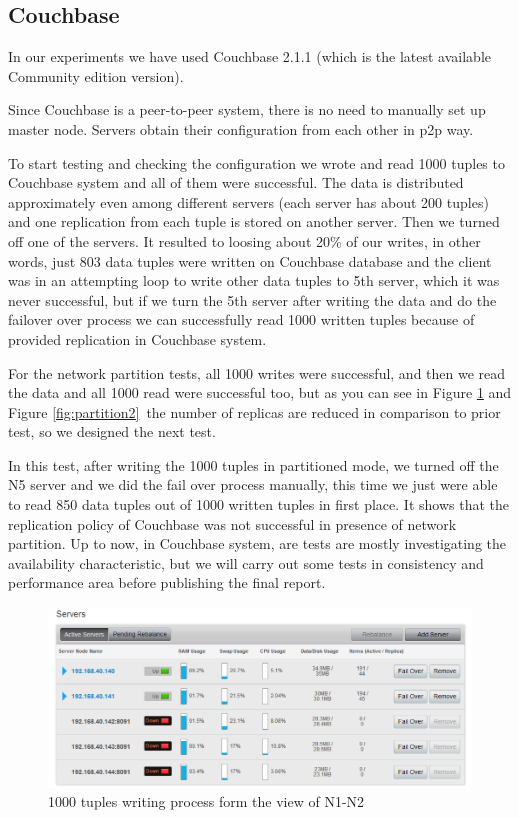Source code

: \documentclass[a4paper]{article}
\begin{document}
\subsection{Couchbase}

In our experiments we have used Couchbase 2.1.1 (which is the latest available Community edition version).

Since Couchbase is a peer-to-peer system, there is no need to manually set up master node. Servers obtain their configuration from each other in p2p way.

To start testing and checking the configuration we wrote and read 1000 tuples to Couchbase system and all of them were successful. 
The data is distributed approximately even among different servers (each server has about 200 tuples) and one replication from each tuple is stored on another server. 
Then we turned off one of the servers. It resulted to loosing about 20\% of our writes, in other words, just 803 data tuples were written on Couchbase database and the client was in an attempting loop to write other data tuples to 5th server, which it was never successful, but if we turn the 5th server after writing the data and do the failover over process we can successfully read 1000 written tuples because of provided replication in Couchbase system.

For the network partition tests, all 1000 writes were successful, and then we read the data and all 1000 read were successful too, but as you can see in Figure \ref{fig:partition1} and Figure \ref{fig:partition2}\, the number of replicas are reduced in comparison to prior test, so we designed the next test.

In this test, after writing the 1000 tuples in partitioned mode, we turned off the N5 server and we did the fail over process manually, this time we just were able to read 850 data tuples out of 1000 written tuples in first place. It shows that the replication policy of Couchbase was not successful in presence of network partition. 
Up to now, in Couchbase system, are tests are mostly investigating the availability characteristic, but we will carry out some tests in consistency and performance area before publishing the final report.

\begin{figure}[H]
	\centering
	\includegraphics[width=\textwidth]{partition1}
	\caption{1000 tuples writing process form the view of N1-N2}
	\label{fig:partition1}
\end{figure}
\end{document}
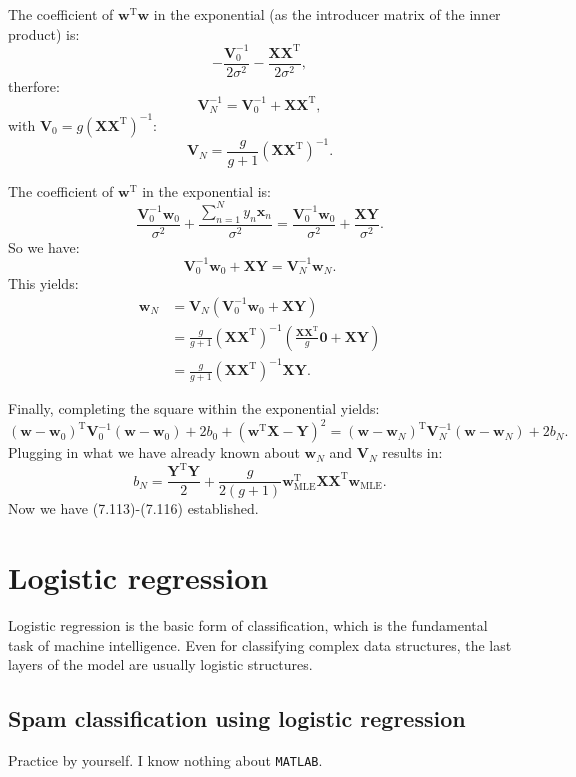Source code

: \documentclass[UTF8]{ctexart}
\begin{document}
The coefficient of $\textbf{w}^{\text{T}}\textbf{w}$ in the exponential (as the introducer matrix of the inner product) is:
$$-\frac{\textbf{V}_{0}^{-1}}{2\sigma^{2}}-\frac{\textbf{X}\textbf{X}^{\text{T}}}{2\sigma^{2}},$$
therfore:
$$\textbf{V}_{N}^{-1}=\textbf{V}_{0}^{-1}+\textbf{X}\textbf{X}^{\text{T}},$$
with $\textbf{V}_{0}=g(\textbf{X}\textbf{X}^{\text{T}})^{-1}$:
$$\textbf{V}_{N}=\frac{g}{g+1}\left(\textbf{X}\textbf{X}^{\text{T}} \right)^{-1}.$$

The coefficient of $\textbf{w}^{\text{T}}$ in the exponential is:
$$\frac{\textbf{V}_{0}^{-1}\textbf{w}_{0}}{\sigma^{2}}+\frac{\sum_{n=1}^{N}y_{n}\textbf{x}_{n}}{\sigma^{2}}=\frac{\textbf{V}_{0}^{-1}\textbf{w}_{0}}{\sigma^{2}}+\frac{\textbf{X}\textbf{Y}}{\sigma^{2}}.$$
So we have:
$$\textbf{V}_{0}^{-1}\textbf{w}_{0}+\textbf{X}\textbf{Y}=\textbf{V}_{N}^{-1}\textbf{w}_{N}.$$
This yields:
$$
\begin{aligned}
\textbf{w}_{N}&=\textbf{V}_{N}\left(\textbf{V}_{0}^{-1}\textbf{w}_{0}+\textbf{X}\textbf{Y} \right)\\
&=\frac{g}{g+1}\left(\textbf{X}\textbf{X}^{\text{T}} \right)^{-1}\left(\frac{\textbf{X}\textbf{X}^{\text{T}}}{g}\textbf{0}+\textbf{X}\textbf{Y} \right)\\
&=\frac{g}{g+1}\left(\textbf{X}\textbf{X}^{\text{T}} \right)^{-1}\textbf{X}\textbf{Y}.
\end{aligned}
$$

Finally, completing the square within the exponential yields:
$$(\textbf{w}-\textbf{w}_{0})^{\text{T}}\textbf{V}_{0}^{-1}(\textbf{w}-\textbf{w}_{0})+2b_{0}+(\textbf{w}^{\text{T}}\textbf{X}-\textbf{Y})^{2}=(\textbf{w}-\textbf{w}_{N})^{\text{T}}\textbf{V}_{N}^{-1}(\textbf{w}-\textbf{w}_{N})+2b_{N}.$$
Plugging in what we have already known about $\textbf{w}_{N}$ and $\textbf{V}_{N}$ results in:
$$b_{N}=\frac{\textbf{Y}^{\text{T}}\textbf{Y}}{2}+\frac{g}{2(g+1)}\textbf{w}_{\text{MLE}}^{\text{T}}\textbf{X}\textbf{X}^{\text{T}}\textbf{w}_{\text{MLE}}.$$
Now we have (7.113)-(7.116) established.


\newpage
\section{Logistic regression}
Logistic regression is the basic form of classification, which is the fundamental task of machine intelligence.
Even for classifying complex data structures, the last layers of the model are usually logistic structures.

\subsection{Spam classification using logistic regression}
Practice by yourself.
I know nothing about \texttt{MATLAB}.
\end{document}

==*==

Omit the pictures. Output every record above word for word.

Source code

: \documentclass[a4paper]{article}
\begin{document}
\subsection{Couchbase}

In our experiments we have used Couchbase 2.1.1 (which is the latest available Community edition version).

Since Couchbase is a peer-to-peer system, there is no need to manually set up master node. Servers obtain their configuration from each other in p2p way.

To start testing and checking the configuration we wrote and read 1000 tuples to Couchbase system and all of them were successful. 
The data is distributed approximately even among different servers (each server has about 200 tuples) and one replication from each tuple is stored on another server. 
Then we turned off one of the servers. It resulted to loosing about 20\% of our writes, in other words, just 803 data tuples were written on Couchbase database and the client was in an attempting loop to write other data tuples to 5th server, which it was never successful, but if we turn the 5th server after writing the data and do the failover over process we can successfully read 1000 written tuples because of provided replication in Couchbase system.

For the network partition tests, all 1000 writes were successful, and then we read the data and all 1000 read were successful too, but as you can see in Figure \ref{fig:partition1} and Figure \ref{fig:partition2}\, the number of replicas are reduced in comparison to prior test, so we designed the next test.

In this test, after writing the 1000 tuples in partitioned mode, we turned off the N5 server and we did the fail over process manually, this time we just were able to read 850 data tuples out of 1000 written tuples in first place. It shows that the replication policy of Couchbase was not successful in presence of network partition. 
Up to now, in Couchbase system, are tests are mostly investigating the availability characteristic, but we will carry out some tests in consistency and performance area before publishing the final report.

\begin{figure}[H]
	\centering
	\includegraphics[width=\textwidth]{partition1}
	\caption{1000 tuples writing process form the view of N1-N2}
	\label{fig:partition1}
\end{figure}
\end{document}
Source code

: \documentclass[UTF8]{ctexart}
\begin{document}
The coefficient of $\textbf{w}^{\text{T}}\textbf{w}$ in the exponential (as the introducer matrix of the inner product) is:
$$-\frac{\textbf{V}_{0}^{-1}}{2\sigma^{2}}-\frac{\textbf{X}\textbf{X}^{\text{T}}}{2\sigma^{2}},$$
therfore:
$$\textbf{V}_{N}^{-1}=\textbf{V}_{0}^{-1}+\textbf{X}\textbf{X}^{\text{T}},$$
with $\textbf{V}_{0}=g(\textbf{X}\textbf{X}^{\text{T}})^{-1}$:
$$\textbf{V}_{N}=\frac{g}{g+1}\left(\textbf{X}\textbf{X}^{\text{T}} \right)^{-1}.$$

The coefficient of $\textbf{w}^{\text{T}}$ in the exponential is:
$$\frac{\textbf{V}_{0}^{-1}\textbf{w}_{0}}{\sigma^{2}}+\frac{\sum_{n=1}^{N}y_{n}\textbf{x}_{n}}{\sigma^{2}}=\frac{\textbf{V}_{0}^{-1}\textbf{w}_{0}}{\sigma^{2}}+\frac{\textbf{X}\textbf{Y}}{\sigma^{2}}.$$
So we have:
$$\textbf{V}_{0}^{-1}\textbf{w}_{0}+\textbf{X}\textbf{Y}=\textbf{V}_{N}^{-1}\textbf{w}_{N}.$$
This yields:
$$
\begin{aligned}
\textbf{w}_{N}&=\textbf{V}_{N}\left(\textbf{V}_{0}^{-1}\textbf{w}_{0}+\textbf{X}\textbf{Y} \right)\\
&=\frac{g}{g+1}\left(\textbf{X}\textbf{X}^{\text{T}} \right)^{-1}\left(\frac{\textbf{X}\textbf{X}^{\text{T}}}{g}\textbf{0}+\textbf{X}\textbf{Y} \right)\\
&=\frac{g}{g+1}\left(\textbf{X}\textbf{X}^{\text{T}} \right)^{-1}\textbf{X}\textbf{Y}.
\end{aligned}
$$

Finally, completing the square within the exponential yields:
$$(\textbf{w}-\textbf{w}_{0})^{\text{T}}\textbf{V}_{0}^{-1}(\textbf{w}-\textbf{w}_{0})+2b_{0}+(\textbf{w}^{\text{T}}\textbf{X}-\textbf{Y})^{2}=(\textbf{w}-\textbf{w}_{N})^{\text{T}}\textbf{V}_{N}^{-1}(\textbf{w}-\textbf{w}_{N})+2b_{N}.$$
Plugging in what we have already known about $\textbf{w}_{N}$ and $\textbf{V}_{N}$ results in:
$$b_{N}=\frac{\textbf{Y}^{\text{T}}\textbf{Y}}{2}+\frac{g}{2(g+1)}\textbf{w}_{\text{MLE}}^{\text{T}}\textbf{X}\textbf{X}^{\text{T}}\textbf{w}_{\text{MLE}}.$$
Now we have (7.113)-(7.116) established.


\newpage
\section{Logistic regression}
Logistic regression is the basic form of classification, which is the fundamental task of machine intelligence.
Even for classifying complex data structures, the last layers of the model are usually logistic structures.

\subsection{Spam classification using logistic regression}
Practice by yourself.
I know nothing about \texttt{MATLAB}.
\end{document}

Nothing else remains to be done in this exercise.